═══ Task data

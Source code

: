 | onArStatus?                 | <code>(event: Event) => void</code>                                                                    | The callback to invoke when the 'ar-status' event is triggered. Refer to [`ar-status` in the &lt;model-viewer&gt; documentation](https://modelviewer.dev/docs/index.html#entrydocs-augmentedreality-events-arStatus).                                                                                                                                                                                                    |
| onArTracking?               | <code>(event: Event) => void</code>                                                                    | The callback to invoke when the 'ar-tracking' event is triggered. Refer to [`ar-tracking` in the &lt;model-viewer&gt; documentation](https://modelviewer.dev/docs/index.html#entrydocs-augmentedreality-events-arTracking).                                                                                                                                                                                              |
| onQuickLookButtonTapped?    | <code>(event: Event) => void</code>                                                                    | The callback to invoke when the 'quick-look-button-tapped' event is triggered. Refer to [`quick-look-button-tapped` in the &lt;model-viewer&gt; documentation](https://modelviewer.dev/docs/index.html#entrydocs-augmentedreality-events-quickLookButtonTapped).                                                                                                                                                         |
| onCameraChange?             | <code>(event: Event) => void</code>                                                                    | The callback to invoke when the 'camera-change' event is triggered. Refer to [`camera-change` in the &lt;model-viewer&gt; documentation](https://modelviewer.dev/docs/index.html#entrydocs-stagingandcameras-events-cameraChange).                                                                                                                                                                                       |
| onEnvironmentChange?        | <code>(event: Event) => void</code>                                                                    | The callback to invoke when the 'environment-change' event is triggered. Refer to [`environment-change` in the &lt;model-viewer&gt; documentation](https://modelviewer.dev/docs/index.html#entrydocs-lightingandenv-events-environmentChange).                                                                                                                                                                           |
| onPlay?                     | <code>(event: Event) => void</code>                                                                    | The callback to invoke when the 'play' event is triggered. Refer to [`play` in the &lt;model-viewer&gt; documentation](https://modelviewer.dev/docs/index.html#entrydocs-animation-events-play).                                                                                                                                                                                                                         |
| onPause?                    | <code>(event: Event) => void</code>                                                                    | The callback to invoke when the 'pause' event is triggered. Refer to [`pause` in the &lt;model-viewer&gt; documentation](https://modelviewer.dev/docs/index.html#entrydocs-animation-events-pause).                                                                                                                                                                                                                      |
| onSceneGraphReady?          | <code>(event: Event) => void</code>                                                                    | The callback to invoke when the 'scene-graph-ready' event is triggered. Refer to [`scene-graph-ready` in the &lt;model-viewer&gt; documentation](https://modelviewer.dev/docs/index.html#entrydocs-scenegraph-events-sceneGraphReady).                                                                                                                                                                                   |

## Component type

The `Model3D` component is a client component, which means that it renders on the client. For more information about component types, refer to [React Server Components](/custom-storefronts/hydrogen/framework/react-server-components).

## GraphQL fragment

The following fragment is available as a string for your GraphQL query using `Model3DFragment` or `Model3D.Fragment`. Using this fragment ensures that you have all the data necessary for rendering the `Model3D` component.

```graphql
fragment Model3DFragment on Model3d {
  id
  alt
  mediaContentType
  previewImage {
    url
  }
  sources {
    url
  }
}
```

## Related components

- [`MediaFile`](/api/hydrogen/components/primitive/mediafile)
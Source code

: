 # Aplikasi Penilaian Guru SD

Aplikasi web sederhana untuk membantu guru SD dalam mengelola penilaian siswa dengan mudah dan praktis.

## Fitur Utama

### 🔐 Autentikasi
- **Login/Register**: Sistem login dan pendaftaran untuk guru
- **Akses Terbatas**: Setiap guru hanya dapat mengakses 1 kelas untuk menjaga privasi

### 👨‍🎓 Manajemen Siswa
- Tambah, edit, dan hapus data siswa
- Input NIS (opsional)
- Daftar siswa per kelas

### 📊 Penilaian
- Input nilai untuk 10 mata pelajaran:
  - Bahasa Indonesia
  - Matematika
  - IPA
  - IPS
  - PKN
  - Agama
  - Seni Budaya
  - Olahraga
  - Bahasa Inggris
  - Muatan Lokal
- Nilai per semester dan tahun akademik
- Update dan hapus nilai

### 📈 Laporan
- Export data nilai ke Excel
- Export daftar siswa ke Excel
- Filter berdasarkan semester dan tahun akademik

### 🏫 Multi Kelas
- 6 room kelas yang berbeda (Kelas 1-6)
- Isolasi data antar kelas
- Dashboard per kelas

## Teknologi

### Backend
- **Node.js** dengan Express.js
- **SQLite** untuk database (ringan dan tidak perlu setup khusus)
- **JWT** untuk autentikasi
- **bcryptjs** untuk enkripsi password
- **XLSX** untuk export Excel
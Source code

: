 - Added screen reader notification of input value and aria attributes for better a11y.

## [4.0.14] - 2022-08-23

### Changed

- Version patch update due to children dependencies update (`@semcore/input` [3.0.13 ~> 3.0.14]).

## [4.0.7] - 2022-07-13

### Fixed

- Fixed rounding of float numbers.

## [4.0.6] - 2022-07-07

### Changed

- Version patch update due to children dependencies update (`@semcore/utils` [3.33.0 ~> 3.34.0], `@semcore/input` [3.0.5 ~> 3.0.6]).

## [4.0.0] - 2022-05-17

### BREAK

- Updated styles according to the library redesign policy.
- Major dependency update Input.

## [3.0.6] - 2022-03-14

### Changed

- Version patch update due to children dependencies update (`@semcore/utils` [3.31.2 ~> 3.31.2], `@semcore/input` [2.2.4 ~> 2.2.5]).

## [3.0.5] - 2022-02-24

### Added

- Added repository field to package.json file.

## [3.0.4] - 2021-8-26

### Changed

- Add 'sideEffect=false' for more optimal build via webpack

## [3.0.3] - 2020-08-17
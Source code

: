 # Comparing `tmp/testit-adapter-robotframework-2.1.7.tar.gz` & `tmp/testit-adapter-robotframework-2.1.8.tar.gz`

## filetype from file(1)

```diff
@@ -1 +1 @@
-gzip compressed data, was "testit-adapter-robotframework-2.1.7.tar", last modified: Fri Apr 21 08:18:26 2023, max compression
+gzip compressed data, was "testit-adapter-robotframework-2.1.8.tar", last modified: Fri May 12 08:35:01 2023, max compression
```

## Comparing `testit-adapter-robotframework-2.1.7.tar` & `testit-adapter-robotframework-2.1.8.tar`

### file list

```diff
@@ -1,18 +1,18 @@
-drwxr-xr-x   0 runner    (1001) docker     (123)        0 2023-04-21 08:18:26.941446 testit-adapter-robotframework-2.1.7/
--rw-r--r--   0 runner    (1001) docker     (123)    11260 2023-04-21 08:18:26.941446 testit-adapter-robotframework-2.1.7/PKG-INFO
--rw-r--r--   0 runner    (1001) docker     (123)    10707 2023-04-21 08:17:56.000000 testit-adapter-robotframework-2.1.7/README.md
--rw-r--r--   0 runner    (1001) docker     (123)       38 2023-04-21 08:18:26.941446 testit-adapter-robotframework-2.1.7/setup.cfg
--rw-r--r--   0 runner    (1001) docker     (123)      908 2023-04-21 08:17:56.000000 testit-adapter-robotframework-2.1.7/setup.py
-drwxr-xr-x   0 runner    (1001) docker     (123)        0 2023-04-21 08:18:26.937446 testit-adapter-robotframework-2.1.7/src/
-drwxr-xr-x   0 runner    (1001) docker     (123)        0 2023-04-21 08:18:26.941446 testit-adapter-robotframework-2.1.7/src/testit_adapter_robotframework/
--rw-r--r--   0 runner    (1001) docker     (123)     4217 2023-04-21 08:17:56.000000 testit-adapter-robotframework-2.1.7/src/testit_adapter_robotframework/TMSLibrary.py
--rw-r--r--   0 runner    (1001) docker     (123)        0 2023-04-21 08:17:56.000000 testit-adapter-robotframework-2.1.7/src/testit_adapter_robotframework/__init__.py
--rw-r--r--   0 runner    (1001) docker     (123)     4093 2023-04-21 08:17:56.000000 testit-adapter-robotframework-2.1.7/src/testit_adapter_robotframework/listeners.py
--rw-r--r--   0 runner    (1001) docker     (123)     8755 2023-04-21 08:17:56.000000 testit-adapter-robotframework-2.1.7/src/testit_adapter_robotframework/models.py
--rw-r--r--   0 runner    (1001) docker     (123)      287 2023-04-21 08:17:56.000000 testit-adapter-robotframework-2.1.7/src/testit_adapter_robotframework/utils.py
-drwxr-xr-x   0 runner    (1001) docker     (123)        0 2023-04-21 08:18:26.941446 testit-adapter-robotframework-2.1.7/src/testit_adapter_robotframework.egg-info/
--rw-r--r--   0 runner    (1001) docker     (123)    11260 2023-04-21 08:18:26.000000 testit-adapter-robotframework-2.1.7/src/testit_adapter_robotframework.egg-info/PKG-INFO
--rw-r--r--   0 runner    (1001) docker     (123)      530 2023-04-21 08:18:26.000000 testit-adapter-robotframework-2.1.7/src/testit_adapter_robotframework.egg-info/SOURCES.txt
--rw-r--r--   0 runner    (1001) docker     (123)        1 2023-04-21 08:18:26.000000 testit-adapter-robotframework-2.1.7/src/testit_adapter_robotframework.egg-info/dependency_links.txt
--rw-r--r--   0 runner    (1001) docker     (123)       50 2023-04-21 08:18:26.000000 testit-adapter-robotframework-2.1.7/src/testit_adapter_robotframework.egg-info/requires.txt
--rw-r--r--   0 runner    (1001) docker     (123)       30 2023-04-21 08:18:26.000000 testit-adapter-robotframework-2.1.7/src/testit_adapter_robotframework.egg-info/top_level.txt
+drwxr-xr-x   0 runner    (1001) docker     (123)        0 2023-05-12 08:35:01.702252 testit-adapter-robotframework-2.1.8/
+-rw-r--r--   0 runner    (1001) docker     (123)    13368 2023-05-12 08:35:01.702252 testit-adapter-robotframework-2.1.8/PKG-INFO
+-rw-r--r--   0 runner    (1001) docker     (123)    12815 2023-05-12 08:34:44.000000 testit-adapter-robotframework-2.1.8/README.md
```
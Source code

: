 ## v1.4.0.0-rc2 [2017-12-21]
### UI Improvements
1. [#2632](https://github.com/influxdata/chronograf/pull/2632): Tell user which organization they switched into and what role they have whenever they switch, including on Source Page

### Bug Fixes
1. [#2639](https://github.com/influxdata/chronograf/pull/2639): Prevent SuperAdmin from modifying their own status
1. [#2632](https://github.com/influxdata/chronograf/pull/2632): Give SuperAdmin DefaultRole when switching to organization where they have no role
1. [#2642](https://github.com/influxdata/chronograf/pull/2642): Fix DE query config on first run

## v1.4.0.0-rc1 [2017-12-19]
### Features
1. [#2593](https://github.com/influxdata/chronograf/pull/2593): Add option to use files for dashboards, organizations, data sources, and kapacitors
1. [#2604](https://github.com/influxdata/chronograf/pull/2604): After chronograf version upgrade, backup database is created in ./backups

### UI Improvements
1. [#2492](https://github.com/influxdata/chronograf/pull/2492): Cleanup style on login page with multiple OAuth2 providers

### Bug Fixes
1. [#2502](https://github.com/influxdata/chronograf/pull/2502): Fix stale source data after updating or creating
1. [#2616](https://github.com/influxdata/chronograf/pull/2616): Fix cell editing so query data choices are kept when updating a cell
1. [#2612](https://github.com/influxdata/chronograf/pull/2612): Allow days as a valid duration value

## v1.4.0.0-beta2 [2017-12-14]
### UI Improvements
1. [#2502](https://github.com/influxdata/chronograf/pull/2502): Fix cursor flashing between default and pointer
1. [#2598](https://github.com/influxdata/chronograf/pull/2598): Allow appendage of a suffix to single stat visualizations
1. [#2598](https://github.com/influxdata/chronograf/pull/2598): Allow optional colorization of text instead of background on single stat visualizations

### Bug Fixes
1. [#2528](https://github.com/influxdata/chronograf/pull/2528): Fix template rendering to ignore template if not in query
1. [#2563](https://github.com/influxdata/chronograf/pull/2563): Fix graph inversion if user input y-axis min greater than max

══════

#### [What you are asked to do]
Write out exactly those lines of the records above that lie from the one with "### Features" through the last line, including both.

#### [Answer for this exercise]
### Features
1. [#2593](https://github.com/influxdata/chronograf/pull/2593): Add option to use files for dashboards, organizations, data sources, and kapacitors
1. [#2604](https://github.com/influxdata/chronograf/pull/2604): After chronograf version upgrade, backup database is created in ./backups

### UI Improvements
1. [#2492](https://github.com/influxdata/chronograf/pull/2492): Cleanup style on login page with multiple OAuth2 providers

### Bug Fixes
1. [#2502](https://github.com/influxdata/chronograf/pull/2502): Fix stale source data after updating or creating
1. [#2616](https://github.com/influxdata/chronograf/pull/2616): Fix cell editing so query data choices are kept when updating a cell
1. [#2612](https://github.com/influxdata/chronograf/pull/2612): Allow days as a valid duration value

## v1.4.0.0-beta2 [2017-12-14]
### UI Improvements
1. [#2502](https://github.com/influxdata/chronograf/pull/2502): Fix cursor flashing between default and pointer
1. [#2598](https://github.com/influxdata/chronograf/pull/2598): Allow appendage of a suffix to single stat visualizations
1. [#2598](https://github.com/influxdata/chronograf/pull/2598): Allow optional colorization of text instead of background on single stat visualizations

### Bug Fixes
1. [#2528](https://github.com/influxdata/chronograf/pull/2528): Fix template rendering to ignore template if not in query
1. [#2563](https://github.com/influxdata/chronograf/pull/2563): Fix graph inversion if user input y-axis min greater than max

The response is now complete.